It is hard to comprehend, Oh God what those
created in Your likeness do to each other in these disjointed days.
But I can no longer shut myself away in my room, God, I try to look
things straight in the face, even the worse crimes, and to discover
the small, naked human being amid the monstrous wreckage caused by
man's senseless deeds
Etty made a deliberate decision to fashion a
life based on forgiveness and love and compassion because if she did not
this great evil abroad in the world would have won. Just as St Peter
characterises Jesus' life from our second reading:
When they hurled their insults at him, he
did not retaliate; when he suffered, he made no threats.
It is a different way of fighting the battle, a
refusal to give into bitterness and hatred and a commitment to affirming
the beauty and love of God amidst all that distorts that love and beauty.
In the camp at Westerbork, Etty could write
this:
Sometimes very late, at night, I find myself
walking with a spring in my step along the barbed wire. Time and
again, this feeling comes into my heart - that life is beautiful and
meaningful and, some day we shall be building a whole new world. . .
If we just care enough, God is in safe hands with us, despite
everything
Ah, yes, "if we just care enough".
This what faith looks like, "taking responsibility for God",
believing in the possibility of redemption even when all the evidence
points in the other direction, trusting that goodness and beauty are not
some kind of illusion and working for "a whole new world".
In that postcard thrown from the freight car
bound for the Auschwitz, Etty wrote, "We left the camp singing."
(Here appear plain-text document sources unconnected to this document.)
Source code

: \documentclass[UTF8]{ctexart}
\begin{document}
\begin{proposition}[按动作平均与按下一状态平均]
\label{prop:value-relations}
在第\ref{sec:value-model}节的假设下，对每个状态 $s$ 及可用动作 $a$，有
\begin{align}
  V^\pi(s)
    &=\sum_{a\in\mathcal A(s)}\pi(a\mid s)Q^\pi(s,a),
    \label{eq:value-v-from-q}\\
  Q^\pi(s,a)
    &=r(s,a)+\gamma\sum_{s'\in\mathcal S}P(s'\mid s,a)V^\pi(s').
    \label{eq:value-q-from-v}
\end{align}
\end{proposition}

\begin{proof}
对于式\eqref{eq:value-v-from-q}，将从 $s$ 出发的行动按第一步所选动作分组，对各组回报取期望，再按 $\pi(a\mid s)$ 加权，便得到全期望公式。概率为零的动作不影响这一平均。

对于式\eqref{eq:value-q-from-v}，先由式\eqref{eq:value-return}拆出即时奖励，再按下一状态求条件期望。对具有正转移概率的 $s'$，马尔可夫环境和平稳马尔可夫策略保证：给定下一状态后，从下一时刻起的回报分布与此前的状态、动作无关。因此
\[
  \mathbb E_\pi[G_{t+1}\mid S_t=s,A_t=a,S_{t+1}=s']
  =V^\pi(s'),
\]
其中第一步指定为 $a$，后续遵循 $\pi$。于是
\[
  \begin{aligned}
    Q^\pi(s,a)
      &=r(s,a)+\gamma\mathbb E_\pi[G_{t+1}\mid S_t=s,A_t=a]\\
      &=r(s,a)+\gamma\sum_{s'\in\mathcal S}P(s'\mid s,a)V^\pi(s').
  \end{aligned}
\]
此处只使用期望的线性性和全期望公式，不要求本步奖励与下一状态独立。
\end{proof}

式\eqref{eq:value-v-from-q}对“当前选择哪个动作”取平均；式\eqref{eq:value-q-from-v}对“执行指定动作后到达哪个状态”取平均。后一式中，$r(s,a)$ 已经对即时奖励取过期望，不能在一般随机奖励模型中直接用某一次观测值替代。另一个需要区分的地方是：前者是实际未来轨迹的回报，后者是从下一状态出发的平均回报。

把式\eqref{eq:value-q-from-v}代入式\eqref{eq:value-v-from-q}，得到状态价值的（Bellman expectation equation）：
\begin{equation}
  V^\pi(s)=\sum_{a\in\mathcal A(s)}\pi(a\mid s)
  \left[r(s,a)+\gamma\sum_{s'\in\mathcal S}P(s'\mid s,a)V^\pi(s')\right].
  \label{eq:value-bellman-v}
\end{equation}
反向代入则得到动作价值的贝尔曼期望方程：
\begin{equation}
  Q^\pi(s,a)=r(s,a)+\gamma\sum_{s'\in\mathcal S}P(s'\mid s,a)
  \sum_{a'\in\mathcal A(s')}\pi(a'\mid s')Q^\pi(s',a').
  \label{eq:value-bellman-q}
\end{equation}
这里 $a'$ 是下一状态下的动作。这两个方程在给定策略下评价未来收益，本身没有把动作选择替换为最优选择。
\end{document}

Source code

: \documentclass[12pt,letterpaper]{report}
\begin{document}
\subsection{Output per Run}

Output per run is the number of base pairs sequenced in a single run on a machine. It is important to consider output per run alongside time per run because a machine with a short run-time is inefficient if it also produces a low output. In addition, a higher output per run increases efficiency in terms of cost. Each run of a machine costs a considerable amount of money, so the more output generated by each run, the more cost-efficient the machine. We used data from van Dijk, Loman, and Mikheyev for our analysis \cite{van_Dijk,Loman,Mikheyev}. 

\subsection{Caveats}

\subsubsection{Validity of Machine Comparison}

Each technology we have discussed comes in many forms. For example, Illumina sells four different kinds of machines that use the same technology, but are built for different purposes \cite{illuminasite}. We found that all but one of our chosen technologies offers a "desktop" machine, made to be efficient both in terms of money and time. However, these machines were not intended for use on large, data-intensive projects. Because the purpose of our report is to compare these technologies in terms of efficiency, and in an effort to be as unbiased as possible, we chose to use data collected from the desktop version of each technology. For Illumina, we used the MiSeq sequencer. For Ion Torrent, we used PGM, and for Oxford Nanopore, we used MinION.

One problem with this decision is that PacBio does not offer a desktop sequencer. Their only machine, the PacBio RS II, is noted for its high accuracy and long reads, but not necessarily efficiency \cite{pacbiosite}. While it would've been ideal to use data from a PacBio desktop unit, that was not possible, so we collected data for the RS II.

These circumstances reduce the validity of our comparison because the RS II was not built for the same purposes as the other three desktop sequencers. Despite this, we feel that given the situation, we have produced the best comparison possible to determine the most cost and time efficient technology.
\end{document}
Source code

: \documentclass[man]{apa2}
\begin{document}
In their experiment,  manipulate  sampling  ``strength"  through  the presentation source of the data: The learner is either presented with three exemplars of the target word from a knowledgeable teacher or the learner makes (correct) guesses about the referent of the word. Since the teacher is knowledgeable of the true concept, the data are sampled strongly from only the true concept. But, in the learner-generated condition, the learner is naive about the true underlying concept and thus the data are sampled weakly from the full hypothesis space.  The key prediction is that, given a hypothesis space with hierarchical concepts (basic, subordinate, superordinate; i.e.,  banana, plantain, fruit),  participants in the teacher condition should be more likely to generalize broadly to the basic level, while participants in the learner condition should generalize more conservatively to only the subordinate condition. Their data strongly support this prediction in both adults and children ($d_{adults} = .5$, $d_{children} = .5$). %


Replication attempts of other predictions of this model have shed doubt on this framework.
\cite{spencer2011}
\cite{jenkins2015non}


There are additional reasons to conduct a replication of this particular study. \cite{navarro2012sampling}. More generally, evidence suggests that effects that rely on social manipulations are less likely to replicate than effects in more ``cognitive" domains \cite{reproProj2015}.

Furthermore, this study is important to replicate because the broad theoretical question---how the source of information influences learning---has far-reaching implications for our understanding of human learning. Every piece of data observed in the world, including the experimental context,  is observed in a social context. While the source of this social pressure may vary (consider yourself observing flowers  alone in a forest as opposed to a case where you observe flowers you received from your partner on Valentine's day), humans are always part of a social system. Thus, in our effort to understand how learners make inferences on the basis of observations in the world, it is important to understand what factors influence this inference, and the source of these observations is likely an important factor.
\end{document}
It takes a certain kind of courage and faith to sing in the face of
immense cruelty and barbarism. How easy it is for us, who face no such
terrors, to become cynical and weary in the face of our own failures and
those of others and yet, "we left the camp singing" and
"God is still our high tower". Etty does not pretend that the
world cannot be a violent, degrading and frightening place – she knew
better than we how it could be full of terror – but she refuses to
acknowledge that this is the final word. She is no Pollyanna but neither
will she succumb to the sin of despair. Instead she sends out a postcard
from the very gates of hell that speaks of the triumph of goodness and the
unending song of hope.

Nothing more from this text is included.